Aus der taz: Fast 99 Fragen an verboten

Die Seite-1-Rubrik verboten gilt als kurz, heftig und dreckig. Dabei ist verboten doch so romantisch. Es steht auf Sex auf dem Kuschelsofa der Chefs.

Es ist die Wahrheit in ihrer reinsten Form, wie pures Kokain, ungestreckt, gefährlich, geil. Bild: dapd

1. Was ist Ihre früheste Erinnerung?

verboten: Druckwalzen, überall Walzen. Und ein Briefkasten von innen, dieser schmale Streifen aus Licht ganz oben, hallende Schritte, die sich nähern.

2. Links oder rechts?

Gibt’s das noch?

3. Schwarz oder weiß?

Rot.

4. Abonnement oder Kioskverkauf?

Kiosk. Da erreiche ich die richtigen Leute, keine Verbindlichkeiten. Alles kann, nichts muss. Am allerliebsten: Bahnhofsbuchhandel.
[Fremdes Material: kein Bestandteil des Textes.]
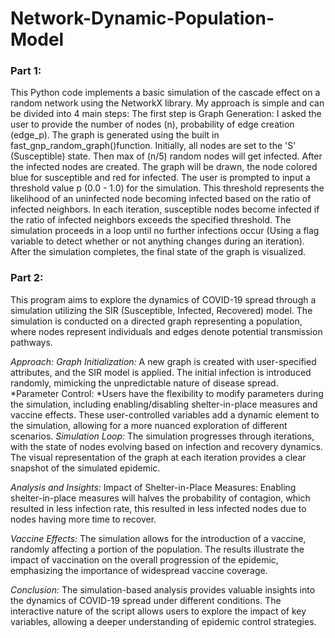 # Network-Dynamic-Population-Model

### Part 1:
This Python code implements a basic simulation of the cascade effect on a random network using the NetworkX library. My approach is simple and can be divided into 4 main steps:
The first step is Graph Generation: I asked the user to provide the number of nodes (n), probability of edge creation (edge_p). The graph is generated using the built in fast_gnp_random_graph()function. 
Initially, all nodes are set to the 'S' (Susceptible) state. Then max of (n/5) random nodes will get infected. After the infected nodes are created. The graph will be drawn, the node colored blue for susceptible and red for infected.
The user is prompted to input a threshold value p (0.0 - 1.0) for the simulation. This threshold represents the likelihood of an uninfected node becoming infected based on the ratio of infected neighbors. In each iteration, susceptible nodes become infected if the ratio of infected neighbors exceeds the specified threshold. The simulation proceeds in a loop until no further infections occur (Using a flag variable to detect whether or not anything changes during an iteration). 
After the simulation completes, the final state of the graph is visualized.


### Part 2:
This program aims to explore the dynamics of COVID-19 spread through a simulation utilizing the SIR (Susceptible, Infected, Recovered) model. The simulation is conducted on a directed graph representing a population, where nodes represent individuals and edges denote potential transmission pathways.

*Approach:*
    *Graph Initialization:*
    A new graph is created with user-specified attributes, and the SIR model is applied. The initial infection is introduced randomly, mimicking the unpredictable nature of disease spread.
    *Parameter Control:
    *Users have the flexibility to modify parameters during the simulation, including enabling/disabling shelter-in-place measures and vaccine effects. These user-controlled variables add a dynamic element to the simulation, allowing for a more nuanced exploration of different scenarios.
    *Simulation Loop:*
    The simulation progresses through iterations, with the state of nodes evolving based on infection and recovery dynamics. The visual representation of the graph at each iteration provides a clear snapshot of the simulated epidemic.

*Analysis and Insights:*
Impact of Shelter-in-Place Measures:
Enabling shelter-in-place measures will halves the probability of contagion, which resulted in less infection rate, this resulted in less infected nodes due to nodes having more time to recover.

*Vaccine Effects:*
The simulation allows for the introduction of a vaccine, randomly affecting a portion of the population. The results illustrate the impact of vaccination on the overall progression of the epidemic, emphasizing the importance of widespread vaccine coverage.

*Conclusion:*
The simulation-based analysis provides valuable insights into the dynamics of COVID-19 spread under different conditions. The interactive nature of the script allows users to explore the impact of key variables, allowing a deeper understanding of epidemic control strategies.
Da! Ein anzügliches Lächeln. Jetzt nur nicht lockerlassen!

5. Ihr Lieblingsbuch über Deutschland?

„Der Untergang des Abendlandes“ von Oswald Spengler. Die Tagebücher von Joseph Goebbels. Wenn beides nicht zur Hand ist: „Wir Deutschen“ von Matthias Matussek.

6. Der Name einer deutschen Feministin, der Ihnen sofort einfällt?

Puh. Wie heißt doch gleich die alte Krawallschachtel da in ihrem Turm? Mir liegt es auf der Zunge, ganz vorne.

7. Die erotischste Frau aller Zeiten?

Lou Salomé. Oder Alma Mahler-Gropius-Werfel, geborene Schindler, um ein Haar sogar Kokoschka.

8. Der erotischste Mann?

Kai Diekmann.

9. Manchmal traurig darüber, ständig Springer vor Augen zu haben?

Nein. Ich sehe ja auch den Fernsehturm ganz gut, am späten Abend seine blinkenden Lichter.

10. Wann zuletzt in die Spree gehüpft?

Nach einer taz-Weihnachtsfeier. Ich war voll auf Speed und musste zuerst mit der Spitzhacke ein Loch in das Eis hauen.

11. Wann gab es zuletzt eine gute taz-Party?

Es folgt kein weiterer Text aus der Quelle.